“Consider it all joy, my brothers and sisters, when you fall into various trials, because you know that the testing of your faith develops perseverance. Allow perseverance to finish its work, so that you may become mature and complete, not lacking in anything.” ~James 1:2-4
I hate the fact that James is right. But he is. And frankly, I hesitate to say it for fear God may “reward” me by sending me new trials (“But, God, I just wanted to tell them, not show them!”) Still, my heart knows that spiritual growth is best stimulated by testing. And, no, this is not some pretzel twist of religious logic, it’s hard reality.
Listerine brand mouthwash used to feature the tagline, “The taste you hate—twice a day.” No one loves trials, but committed Jesus followers know that trials are necessary. Just as bodybuilders know that muscles must be pushed to stimulate growth. Just as artists know that making art is accompanied by the exquisite pangs of birth. Dorothy Parker once said, “I hate writing, I love having written.” (I actually love writing, but there are times when I completely agree with this classic Dorothyism.)
C.H. Parkhurst, reflecting on the young shepherd David (future king of Israel) fending off a lion, said, “One would not think that a lion was a special blessing from God, one would think that only an occasion of alarm. (But) the lion was God’s opportunity in disguise. Every difficulty that presents itself to us, if we receive it in the right way, is God’s opportunity. Every temptation that comes is God’s opportunity.”
The converse is true, too. Trials rejected harden us and make us brittle. Exodus 9:12 says God “hardened Pharaoh’s heart.” How? By sending him trials that would have caused another to bend, deepen and mature. But in his pride, Pharaoh refused to bend. Instead, he stiffened himself, and broke.
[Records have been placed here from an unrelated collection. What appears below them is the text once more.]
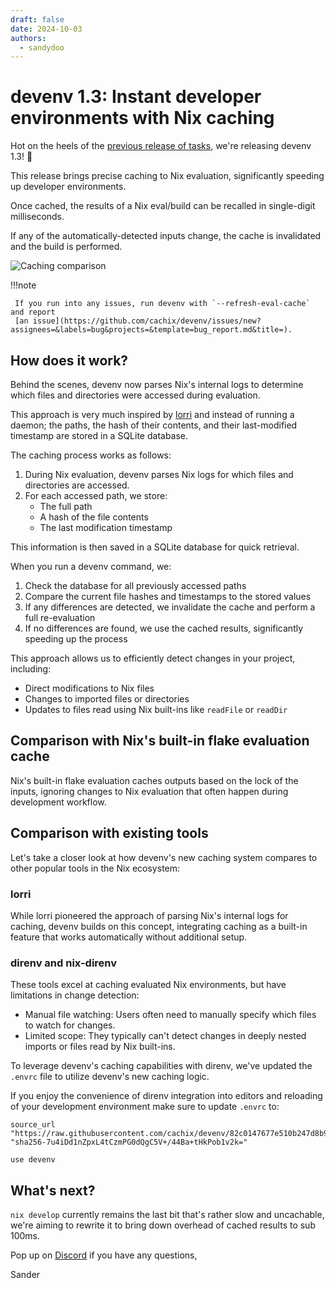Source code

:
 ```yaml
---
draft: false
date: 2024-10-03
authors:
  - sandydoo
---
```


# devenv 1.3: Instant developer environments with Nix caching

Hot on the heels of the [previous release of tasks](/blog/2024/09/24/devenv-12-tasks-for-convergent-configuration-with-nix/),
 we're releasing devenv 1.3! 🎉

This release brings precise caching to Nix evaluation, significantly speeding up developer environments.

Once cached, the results of a Nix eval/build can be recalled in single-digit milliseconds.

If any of the automatically-detected inputs change, the cache is invalidated and the build is performed.

![Caching comparison](/assets/images/caching.gif)

!!!note

     If you run into any issues, run devenv with `--refresh-eval-cache` and report
     [an issue](https://github.com/cachix/devenv/issues/new?assignees=&labels=bug&projects=&template=bug_report.md&title=).

## How does it work?

Behind the scenes, devenv now parses Nix's internal logs to determine which files and directories were accessed during evaluation.

This approach is very much inspired by [lorri](https://github.com/nix-community/lorri) and instead of running a daemon;
the paths, the hash of their contents, and their last-modified timestamp are stored in a SQLite database.

The caching process works as follows:

1. During Nix evaluation, devenv parses Nix logs for which files and directories are accessed.
2. For each accessed path, we store:
   - The full path
   - A hash of the file contents
   - The last modification timestamp

This information is then saved in a SQLite database for quick retrieval.

When you run a devenv command, we:

1. Check the database for all previously accessed paths
2. Compare the current file hashes and timestamps to the stored values
3. If any differences are detected, we invalidate the cache and perform a full re-evaluation
4. If no differences are found, we use the cached results, significantly speeding up the process

This approach allows us to efficiently detect changes in your project, including:

- Direct modifications to Nix files
- Changes to imported files or directories
- Updates to files read using Nix built-ins like `readFile` or `readDir`

## Comparison with Nix's built-in flake evaluation cache

Nix's built-in flake evaluation caches outputs based on the lock of the inputs,
ignoring changes to Nix evaluation that often happen during development workflow.

## Comparison with existing tools

Let's take a closer look at how devenv's new caching system compares to other popular tools in the Nix ecosystem:

### lorri

While lorri pioneered the approach of parsing Nix's internal logs for caching,
devenv builds on this concept, integrating caching as a built-in feature that works automatically without additional setup.

### direnv and nix-direnv

These tools excel at caching evaluated Nix environments, but have limitations in change detection:

- Manual file watching: Users often need to manually specify which files to watch for changes.
- Limited scope: They typically can't detect changes in deeply nested imports or files read by Nix built-ins.

To leverage devenv's caching capabilities with direnv, we've updated the `.envrc` file to utilize devenv's new caching logic.

If you enjoy the convenience of direnv integration into editors and reloading of your development environment make sure to update `.envrc` to:

```
source_url "https://raw.githubusercontent.com/cachix/devenv/82c0147677e510b247d8b9165c54f73d32dfd899/direnvrc" "sha256-7u4iDd1nZpxL4tCzmPG0dQgC5V+/44Ba+tHkPob1v2k="

use devenv
```

## What's next?

`nix develop` currently remains the last bit that's rather slow and uncachable,
we're aiming to rewrite it to bring down overhead of cached results to sub 100ms.

Pop up on [Discord](https://discord.gg/naMgvexb6q) if you have any questions,

Sander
So, thank you, God, for the opportunity to be more like You. Grumble, grumble. It’s just that, if you’d ever been human you’d realize… Oh, wait, you have. That’s what the season we’re about to enter commemorates. So, I stand corrected.
Or rather, I will.
I may never learn to love trials, but I will persevere because I know that I’ll eventually be grateful for the maturity and wholeness they’ve produced. And so, even now, on the grumbliest day of the year (Black Friday)…
I’ll consider it all joy.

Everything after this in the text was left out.